WORK ITEM | When you copy the material below, keep every line exact and omit the pictures.

SUPPLIED RECORDS |
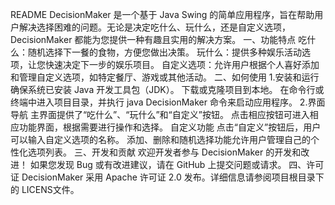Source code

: README
DecisionMaker 是一个基于 Java Swing 的简单应用程序，旨在帮助用户解决选择困难的问题。无论是决定吃什么、玩什么，还是自定义选项，DecisionMaker 都能为您提供一种有趣且实用的解决方案。
一、功能特点
吃什么：随机选择下一餐的食物，方便您做出决策。
玩什么：提供多种娱乐活动选项，让您快速决定下一步的娱乐项目。
自定义选项：允许用户根据个人喜好添加和管理自定义选项，如特定餐厅、游戏或其他活动。
二、如何使用
1.安装和运行
确保系统已安装 Java 开发工具包（JDK）。
下载或克隆项目到本地。
在命令行或终端中进入项目目录，并执行 java DecisionMaker 命令来启动应用程序。
2.界面导航
主界面提供了“吃什么”、“玩什么”和“自定义”按钮。
点击相应按钮可进入相应功能界面，根据需要进行操作和选择。
自定义功能
点击“自定义”按钮后，用户可以输入自定义选项的名称。
添加、删除和随机选择功能允许用户管理自己的个性化选项列表。
三、开发和贡献
欢迎开发者参与 DecisionMaker 的开发和改进！
如果您发现 Bug 或有改进建议，请在 GitHub 上提交问题或请求。
四、许可证
DecisionMaker 采用 Apache 许可证 2.0 发布。详细信息请参阅项目根目录下的 LICENS文件。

ANSWER SPACE |
Source code

: README
DecisionMaker 是一个基于 Java Swing 的简单应用程序，旨在帮助用户解决选择困难的问题。无论是决定吃什么、玩什么，还是自定义选项，DecisionMaker 都能为您提供一种有趣且实用的解决方案。
一、功能特点
吃什么：随机选择下一餐的食物，方便您做出决策。
玩什么：提供多种娱乐活动选项，让您快速决定下一步的娱乐项目。
自定义选项：允许用户根据个人喜好添加和管理自定义选项，如特定餐厅、游戏或其他活动。
二、如何使用
1.安装和运行
确保系统已安装 Java 开发工具包（JDK）。
下载或克隆项目到本地。
在命令行或终端中进入项目目录，并执行 java DecisionMaker 命令来启动应用程序。
2.界面导航
主界面提供了“吃什么”、“玩什么”和“自定义”按钮。
点击相应按钮可进入相应功能界面，根据需要进行操作和选择。
自定义功能
点击“自定义”按钮后，用户可以输入自定义选项的名称。
添加、删除和随机选择功能允许用户管理自己的个性化选项列表。
三、开发和贡献
欢迎开发者参与 DecisionMaker 的开发和改进！
如果您发现 Bug 或有改进建议，请在 GitHub 上提交问题或请求。
四、许可证
DecisionMaker 采用 Apache 许可证 2.0 发布。详细信息请参阅项目根目录下的 LICENS文件。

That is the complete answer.